Last minute holiday prep

The final shopping days of the holiday season are here.  As many shoppers head to the mall, many others will also shop online.  The e-commerce holiday selling season is shorter than its brick and mortar counterpart, as extra time needs to be factored in to accommodate the time needed for orders to be processed and shipped. 2016 consumer holiday spending is expected to increase 10% over 2015.  Further digital sales projected to rise by an astounding 25%, according to PwC’s 2016 Holiday Outlook. Considering this upward climb in e-commerce retail sales, your site traffic and sales volume will continue to increase, creating new demands to which store owners and staff must respond.

To make sure your store is ready for the flood of last minute holiday shoppers, here are 5 things you should do right now to ensure your store is operationally ready for the remainder of the holiday season. Hopefully you have already checked all or most of these off your list!

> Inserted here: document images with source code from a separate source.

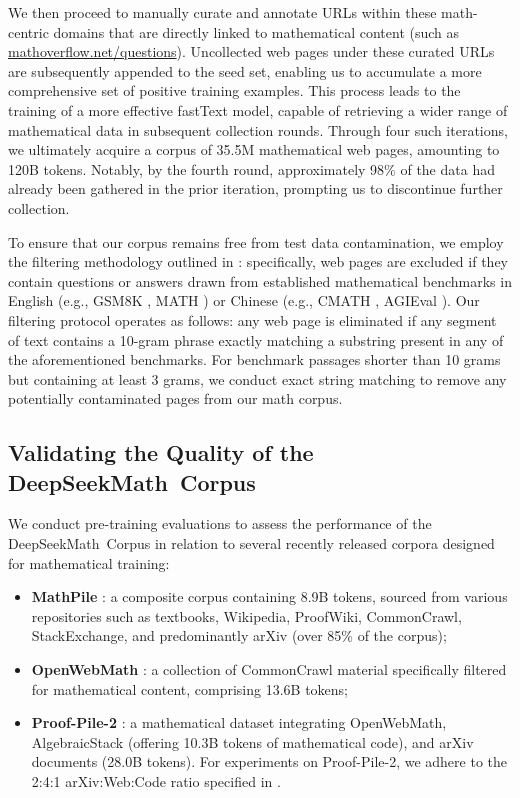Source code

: We then proceed to manually curate and annotate URLs within these math-centric domains that are directly linked to mathematical content (such as \url{mathoverflow.net/questions}). Uncollected web pages under these curated URLs are subsequently appended to the seed set, enabling us to accumulate a more comprehensive set of positive training examples. This process leads to the training of a more effective fastText model, capable of retrieving a wider range of mathematical data in subsequent collection rounds. Through four such iterations, we ultimately acquire a corpus of 35.5M mathematical web pages, amounting to 120B tokens. Notably, by the fourth round, approximately 98\% of the data had already been gathered in the prior iteration, prompting us to discontinue further collection.

To ensure that our corpus remains free from test data contamination, we employ the filtering methodology outlined in \cite{deepseek-coder}: specifically, web pages are excluded if they contain questions or answers drawn from established mathematical benchmarks in English (e.g., GSM8K \citep{gsm8k}, MATH \citep{MATH}) or Chinese (e.g., CMATH \citep{wei2023cmath}, AGIEval \citep{agieval}). Our filtering protocol operates as follows: any web page is eliminated if any segment of text contains a 10-gram phrase exactly matching a substring present in any of the aforementioned benchmarks. For benchmark passages shorter than 10 grams but containing at least 3 grams, we conduct exact string matching to remove any potentially contaminated pages from our math corpus.

\subsection{Validating the Quality of the DeepSeekMath~Corpus}

We conduct pre-training evaluations to assess the performance of the DeepSeekMath~Corpus in relation to several recently released corpora designed for mathematical training:

\begin{itemize}[topsep=0pt]
    \item \textbf{MathPile} \citep{mathpile}: a composite corpus containing 8.9B tokens, sourced from various repositories such as textbooks, Wikipedia, ProofWiki, CommonCrawl, StackExchange, and predominantly arXiv (over 85\% of the corpus);
    \item \textbf{OpenWebMath} \citep{openwebmath}: a collection of CommonCrawl material specifically filtered for mathematical content, comprising 13.6B tokens;
    \item \textbf{Proof-Pile-2} \citep{llemma}: a mathematical dataset integrating OpenWebMath, AlgebraicStack (offering 10.3B tokens of mathematical code), and arXiv documents (28.0B tokens). For experiments on Proof-Pile-2, we adhere to the 2:4:1 arXiv:Web:Code ratio specified in \cite{llemma}.
\end{itemize}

  1. Define KPIs How do you determine if this holiday season was truly a success for your business?  KPIs are goals for your store’s performance.  Online stores can be complex and multi-faceted businesses, so be sure to include goals for metrics related to the performance of both technical and retail focused parts of your online store.  After the holiday season, review and analyze all collected data, using it to answer questions about your store’s performance and how it can improve.  Examples of e-commerce KPIs may include: bounce rate, new vs. existing visitors and customers, abandoned cart rate, and conversion rate.  The list of what can be be measured is nearly endless.  For a more comprehensive list of e-commerce KPIs, check out:
  2. Implement a code freeze – A code freeze refers to stopping all changes to your store’s code during a defined period of time.  For the holiday season, your code freeze should already be in place, and active until December 27 or even longer, depending on your particular store.  This time frame helps boxing day shopping happen without worry of your customers’ experiences being disrupted by technical problems.
  3. Review your return & exchange policies – Have your store policies been reviewed or updated lately?  While this time of year is not ideal (or even a good idea) to be going through exercises such as major policy revisions, be sure your return and exchange statements include something to reflect the nuances of the holiday season, even if just minimal.  Are there blackout periods for returns and exchanges?  If not, do you need to implement this? Based on your holiday sales volume forecast, do you want to be dealing with returns and exchanges when you have a pile of orders to ship?  Be sure to consider if you need to extend return and exchange time-frames.  For instance, do you need to grant more time if something purchased as a gift in November needs to be returned in late December or early January?  Customers expect that you have altered your customer service policies accordingly, so make sure you are covered for all eventualities over the Christmas season.
  4. Inventory – When did you last check your inventory?  Are the quantities entered in your e-commerce system accurate? Does website stock information, whether it be on the back or front end, match what is actually in the stockroom or warehouse?  You can’t sell what you don’t have, so be sure to physically confirm inventory to avoid customer frustration and cancelled orders (which, by the way, are “the worst”).  When you have to cancel an order due to not having stock, you are not just losing revenue, you are most likely losing a customer.  No one wants to waste their time shopping on a site that leaves them guessing at whether something they would like to buy is even available.  Even more frustrating is getting a notice for a cancelled order, after having taken the time to visit and transact on a site.  Along with your product inventory, be sure you have enough supplies, such as boxes, tape, labels, ribbon, etc. to last you to at least the end of the season.  If you get a last minute spike in volume, you will need to focus your attention on processing and shipping out orders within your advertised window, not running out for supplies which should have already been stocked up weeks earlier.
  5. Optimize Merchandising – Your products should be organized and presented to customers in a way that is intuitive and extremely simple to navigate.  If a customer navigates to: clothing – men – shirts, then filters by an attribute such as “colour,” and selects “red,” they should only be presented with red shirts for men!
  6. But wait, there’s more! 
    • Bonus tip 6: Enjoy the holidays! After a hard Christmas season, be proud of all that you have accomplished! Owning or working in an e-commerce business, especially over the busy holiday season, can be very demanding.  Take some time to unwind with friends and family.  With a new year around the corner, now is a great time to reflect on the challenges and successes of the past year, and look to the future of your business.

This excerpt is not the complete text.